■ Recorded data ■
======

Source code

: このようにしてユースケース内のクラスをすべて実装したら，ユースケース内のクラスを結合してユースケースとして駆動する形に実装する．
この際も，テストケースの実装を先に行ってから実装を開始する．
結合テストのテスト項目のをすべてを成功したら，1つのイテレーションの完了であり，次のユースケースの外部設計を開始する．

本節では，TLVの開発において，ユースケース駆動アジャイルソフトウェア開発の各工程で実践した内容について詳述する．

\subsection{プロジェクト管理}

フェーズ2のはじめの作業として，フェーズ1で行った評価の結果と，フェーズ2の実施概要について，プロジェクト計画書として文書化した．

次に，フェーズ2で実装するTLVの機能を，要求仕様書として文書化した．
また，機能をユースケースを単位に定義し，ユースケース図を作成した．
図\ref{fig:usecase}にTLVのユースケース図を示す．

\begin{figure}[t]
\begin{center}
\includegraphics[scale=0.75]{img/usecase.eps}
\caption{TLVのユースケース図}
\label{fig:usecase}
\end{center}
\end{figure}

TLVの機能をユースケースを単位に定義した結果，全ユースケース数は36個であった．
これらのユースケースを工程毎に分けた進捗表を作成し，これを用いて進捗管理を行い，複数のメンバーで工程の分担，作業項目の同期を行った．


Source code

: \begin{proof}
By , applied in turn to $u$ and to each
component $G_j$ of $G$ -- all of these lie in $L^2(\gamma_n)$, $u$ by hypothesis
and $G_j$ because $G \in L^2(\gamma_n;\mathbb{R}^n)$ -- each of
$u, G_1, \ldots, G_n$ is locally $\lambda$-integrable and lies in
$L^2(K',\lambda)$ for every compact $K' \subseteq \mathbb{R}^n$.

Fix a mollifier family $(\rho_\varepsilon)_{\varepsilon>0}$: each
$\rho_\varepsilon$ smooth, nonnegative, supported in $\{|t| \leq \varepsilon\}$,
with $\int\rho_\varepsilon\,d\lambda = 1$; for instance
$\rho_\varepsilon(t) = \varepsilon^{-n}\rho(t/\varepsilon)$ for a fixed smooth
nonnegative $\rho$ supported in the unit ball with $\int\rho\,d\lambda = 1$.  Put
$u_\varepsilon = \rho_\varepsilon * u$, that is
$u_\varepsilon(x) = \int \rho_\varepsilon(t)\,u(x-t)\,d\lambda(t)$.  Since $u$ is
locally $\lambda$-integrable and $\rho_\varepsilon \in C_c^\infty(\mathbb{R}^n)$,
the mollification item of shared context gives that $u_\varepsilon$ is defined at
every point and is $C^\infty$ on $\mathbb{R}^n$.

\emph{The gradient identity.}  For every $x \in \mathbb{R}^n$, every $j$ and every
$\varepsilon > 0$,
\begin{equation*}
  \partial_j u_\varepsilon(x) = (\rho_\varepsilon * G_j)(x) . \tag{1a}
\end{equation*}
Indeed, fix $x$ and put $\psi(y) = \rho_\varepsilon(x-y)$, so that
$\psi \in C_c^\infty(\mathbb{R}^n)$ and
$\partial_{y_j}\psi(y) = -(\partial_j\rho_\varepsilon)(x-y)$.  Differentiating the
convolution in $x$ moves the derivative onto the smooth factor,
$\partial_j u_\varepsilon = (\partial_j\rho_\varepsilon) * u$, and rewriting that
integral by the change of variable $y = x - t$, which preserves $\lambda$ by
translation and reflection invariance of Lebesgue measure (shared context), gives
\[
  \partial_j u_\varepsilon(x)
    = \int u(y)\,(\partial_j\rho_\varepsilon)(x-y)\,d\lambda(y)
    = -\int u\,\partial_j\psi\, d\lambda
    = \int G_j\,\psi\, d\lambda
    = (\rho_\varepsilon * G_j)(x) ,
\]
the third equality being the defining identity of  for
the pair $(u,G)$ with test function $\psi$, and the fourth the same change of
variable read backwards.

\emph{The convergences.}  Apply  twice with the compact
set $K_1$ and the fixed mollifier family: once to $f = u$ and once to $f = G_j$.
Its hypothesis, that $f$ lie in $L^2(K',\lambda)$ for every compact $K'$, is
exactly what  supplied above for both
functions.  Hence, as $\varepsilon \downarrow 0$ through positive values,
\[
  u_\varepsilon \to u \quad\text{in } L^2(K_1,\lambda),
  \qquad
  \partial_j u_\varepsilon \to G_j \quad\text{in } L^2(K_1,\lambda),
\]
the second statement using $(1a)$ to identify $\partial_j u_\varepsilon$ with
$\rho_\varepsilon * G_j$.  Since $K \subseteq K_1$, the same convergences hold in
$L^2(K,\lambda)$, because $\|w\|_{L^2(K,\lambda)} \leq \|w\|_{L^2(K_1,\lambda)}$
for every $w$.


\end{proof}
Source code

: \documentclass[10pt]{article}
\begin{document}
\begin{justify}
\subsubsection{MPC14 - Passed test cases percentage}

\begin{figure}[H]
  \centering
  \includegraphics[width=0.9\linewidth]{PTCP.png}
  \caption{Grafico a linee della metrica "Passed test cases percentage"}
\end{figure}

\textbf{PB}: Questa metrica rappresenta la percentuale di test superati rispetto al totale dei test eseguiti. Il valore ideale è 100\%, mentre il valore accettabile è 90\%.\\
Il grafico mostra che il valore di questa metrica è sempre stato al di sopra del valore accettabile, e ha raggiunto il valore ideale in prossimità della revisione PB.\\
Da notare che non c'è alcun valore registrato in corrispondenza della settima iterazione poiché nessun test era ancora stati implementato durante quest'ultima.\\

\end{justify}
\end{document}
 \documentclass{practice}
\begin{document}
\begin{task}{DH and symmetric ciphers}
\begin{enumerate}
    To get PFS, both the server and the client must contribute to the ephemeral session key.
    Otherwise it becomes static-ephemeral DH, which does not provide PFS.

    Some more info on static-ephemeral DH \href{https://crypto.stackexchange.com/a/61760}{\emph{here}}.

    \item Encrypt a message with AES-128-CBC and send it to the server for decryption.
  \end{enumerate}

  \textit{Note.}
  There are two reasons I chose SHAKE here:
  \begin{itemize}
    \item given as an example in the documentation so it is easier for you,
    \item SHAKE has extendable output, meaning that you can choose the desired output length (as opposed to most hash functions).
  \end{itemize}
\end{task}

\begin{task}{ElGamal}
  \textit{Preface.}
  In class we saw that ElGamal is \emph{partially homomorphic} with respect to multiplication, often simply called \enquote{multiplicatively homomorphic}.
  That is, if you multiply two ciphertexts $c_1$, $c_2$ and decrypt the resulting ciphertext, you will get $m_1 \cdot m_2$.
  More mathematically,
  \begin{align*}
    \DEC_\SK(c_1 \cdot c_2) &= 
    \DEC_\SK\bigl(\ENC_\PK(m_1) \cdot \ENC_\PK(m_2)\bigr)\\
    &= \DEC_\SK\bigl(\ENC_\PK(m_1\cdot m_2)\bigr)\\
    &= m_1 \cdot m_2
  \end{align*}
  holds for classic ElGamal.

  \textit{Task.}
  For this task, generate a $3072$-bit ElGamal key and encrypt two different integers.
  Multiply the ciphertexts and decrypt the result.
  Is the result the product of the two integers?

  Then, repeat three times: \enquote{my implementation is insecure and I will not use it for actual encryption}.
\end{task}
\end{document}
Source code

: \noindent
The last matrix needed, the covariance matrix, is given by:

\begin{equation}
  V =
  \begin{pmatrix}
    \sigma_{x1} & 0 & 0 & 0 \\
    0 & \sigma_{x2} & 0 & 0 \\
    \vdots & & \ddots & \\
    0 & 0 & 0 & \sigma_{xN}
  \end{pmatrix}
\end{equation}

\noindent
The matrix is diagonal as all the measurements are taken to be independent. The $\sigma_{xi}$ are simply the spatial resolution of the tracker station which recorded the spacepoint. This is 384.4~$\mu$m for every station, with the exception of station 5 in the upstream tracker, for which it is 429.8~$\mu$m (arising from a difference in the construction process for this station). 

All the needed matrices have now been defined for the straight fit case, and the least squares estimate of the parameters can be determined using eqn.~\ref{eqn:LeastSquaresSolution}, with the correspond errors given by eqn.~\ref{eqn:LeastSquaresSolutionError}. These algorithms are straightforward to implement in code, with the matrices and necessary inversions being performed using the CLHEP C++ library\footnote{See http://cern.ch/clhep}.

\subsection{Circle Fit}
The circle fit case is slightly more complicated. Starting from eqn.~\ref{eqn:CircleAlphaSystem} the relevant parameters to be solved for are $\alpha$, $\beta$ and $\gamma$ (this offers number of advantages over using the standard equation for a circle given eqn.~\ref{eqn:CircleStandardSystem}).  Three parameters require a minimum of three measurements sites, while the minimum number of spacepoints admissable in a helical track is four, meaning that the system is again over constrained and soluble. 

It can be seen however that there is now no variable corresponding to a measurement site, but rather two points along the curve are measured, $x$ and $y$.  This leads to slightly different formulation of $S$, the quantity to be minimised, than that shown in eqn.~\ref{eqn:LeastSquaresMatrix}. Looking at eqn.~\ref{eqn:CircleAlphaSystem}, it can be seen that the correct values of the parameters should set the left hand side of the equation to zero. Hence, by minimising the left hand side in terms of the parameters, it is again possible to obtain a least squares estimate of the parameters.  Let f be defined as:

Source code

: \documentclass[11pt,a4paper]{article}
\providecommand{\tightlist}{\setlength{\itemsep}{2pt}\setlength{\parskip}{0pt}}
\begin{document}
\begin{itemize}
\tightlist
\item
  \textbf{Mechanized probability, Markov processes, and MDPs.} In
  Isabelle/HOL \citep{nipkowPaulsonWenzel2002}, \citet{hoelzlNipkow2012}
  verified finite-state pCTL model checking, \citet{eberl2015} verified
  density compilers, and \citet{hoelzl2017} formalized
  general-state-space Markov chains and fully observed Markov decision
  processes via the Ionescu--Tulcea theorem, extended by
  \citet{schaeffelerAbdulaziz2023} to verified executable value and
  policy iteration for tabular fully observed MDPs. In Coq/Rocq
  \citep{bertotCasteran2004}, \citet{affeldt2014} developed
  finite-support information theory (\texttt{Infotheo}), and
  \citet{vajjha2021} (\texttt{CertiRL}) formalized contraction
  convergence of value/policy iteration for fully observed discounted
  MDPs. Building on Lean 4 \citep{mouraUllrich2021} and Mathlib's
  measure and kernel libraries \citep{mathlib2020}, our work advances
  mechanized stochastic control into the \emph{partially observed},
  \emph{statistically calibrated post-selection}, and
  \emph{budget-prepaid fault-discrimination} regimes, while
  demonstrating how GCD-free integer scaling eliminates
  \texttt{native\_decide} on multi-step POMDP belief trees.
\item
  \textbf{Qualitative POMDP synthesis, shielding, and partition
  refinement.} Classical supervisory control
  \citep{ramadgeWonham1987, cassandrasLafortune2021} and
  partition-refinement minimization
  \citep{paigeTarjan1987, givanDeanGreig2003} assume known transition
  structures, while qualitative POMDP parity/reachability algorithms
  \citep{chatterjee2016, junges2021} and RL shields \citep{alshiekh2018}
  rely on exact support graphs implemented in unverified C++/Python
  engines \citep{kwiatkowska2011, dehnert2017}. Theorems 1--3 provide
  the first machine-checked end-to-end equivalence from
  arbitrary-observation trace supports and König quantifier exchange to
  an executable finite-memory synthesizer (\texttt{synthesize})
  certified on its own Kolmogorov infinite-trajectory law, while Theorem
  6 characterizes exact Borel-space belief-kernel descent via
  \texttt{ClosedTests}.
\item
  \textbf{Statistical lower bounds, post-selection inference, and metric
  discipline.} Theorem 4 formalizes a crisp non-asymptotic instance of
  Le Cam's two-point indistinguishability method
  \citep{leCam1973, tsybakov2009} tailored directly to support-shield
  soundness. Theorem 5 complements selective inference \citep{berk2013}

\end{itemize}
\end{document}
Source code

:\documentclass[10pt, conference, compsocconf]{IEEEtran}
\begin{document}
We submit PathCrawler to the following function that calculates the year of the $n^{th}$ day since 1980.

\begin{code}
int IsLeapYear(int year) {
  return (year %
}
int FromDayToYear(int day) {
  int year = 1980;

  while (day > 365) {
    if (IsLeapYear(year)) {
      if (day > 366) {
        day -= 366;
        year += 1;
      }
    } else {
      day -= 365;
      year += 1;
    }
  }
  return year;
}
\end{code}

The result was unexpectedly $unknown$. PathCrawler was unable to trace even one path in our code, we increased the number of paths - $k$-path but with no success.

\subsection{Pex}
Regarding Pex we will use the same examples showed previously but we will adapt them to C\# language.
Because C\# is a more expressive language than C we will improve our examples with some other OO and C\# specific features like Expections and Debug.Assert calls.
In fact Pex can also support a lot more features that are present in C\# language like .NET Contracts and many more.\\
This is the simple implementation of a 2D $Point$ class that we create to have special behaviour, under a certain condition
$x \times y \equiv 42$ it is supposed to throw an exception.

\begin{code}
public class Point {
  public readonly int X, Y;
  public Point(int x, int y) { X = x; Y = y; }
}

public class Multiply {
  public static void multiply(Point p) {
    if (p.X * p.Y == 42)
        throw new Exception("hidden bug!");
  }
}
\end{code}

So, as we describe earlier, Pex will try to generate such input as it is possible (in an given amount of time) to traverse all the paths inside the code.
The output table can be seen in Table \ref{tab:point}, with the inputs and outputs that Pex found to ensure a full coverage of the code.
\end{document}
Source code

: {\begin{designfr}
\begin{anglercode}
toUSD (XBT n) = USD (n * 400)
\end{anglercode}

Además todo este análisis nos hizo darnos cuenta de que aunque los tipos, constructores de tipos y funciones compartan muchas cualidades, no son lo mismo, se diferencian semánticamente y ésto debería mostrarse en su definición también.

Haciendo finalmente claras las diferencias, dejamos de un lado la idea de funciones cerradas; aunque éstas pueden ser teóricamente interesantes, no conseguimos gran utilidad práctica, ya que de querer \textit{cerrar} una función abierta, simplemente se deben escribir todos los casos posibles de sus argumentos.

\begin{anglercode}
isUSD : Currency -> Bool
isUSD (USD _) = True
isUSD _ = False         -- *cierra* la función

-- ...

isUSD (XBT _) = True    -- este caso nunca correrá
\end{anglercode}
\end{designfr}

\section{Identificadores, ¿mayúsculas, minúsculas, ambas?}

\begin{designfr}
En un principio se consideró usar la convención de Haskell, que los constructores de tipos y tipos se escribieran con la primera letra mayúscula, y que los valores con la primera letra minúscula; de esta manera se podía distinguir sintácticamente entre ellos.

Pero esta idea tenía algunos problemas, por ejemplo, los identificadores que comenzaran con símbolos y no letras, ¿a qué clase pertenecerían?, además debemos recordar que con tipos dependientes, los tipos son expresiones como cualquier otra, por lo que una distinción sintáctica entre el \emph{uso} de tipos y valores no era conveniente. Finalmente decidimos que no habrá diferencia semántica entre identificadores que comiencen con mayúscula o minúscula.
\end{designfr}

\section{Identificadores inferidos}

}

======

■ What is being asked ■
State how many lines of the data above contain the string "times", and give no other words.

■ Solution to this problem ■
2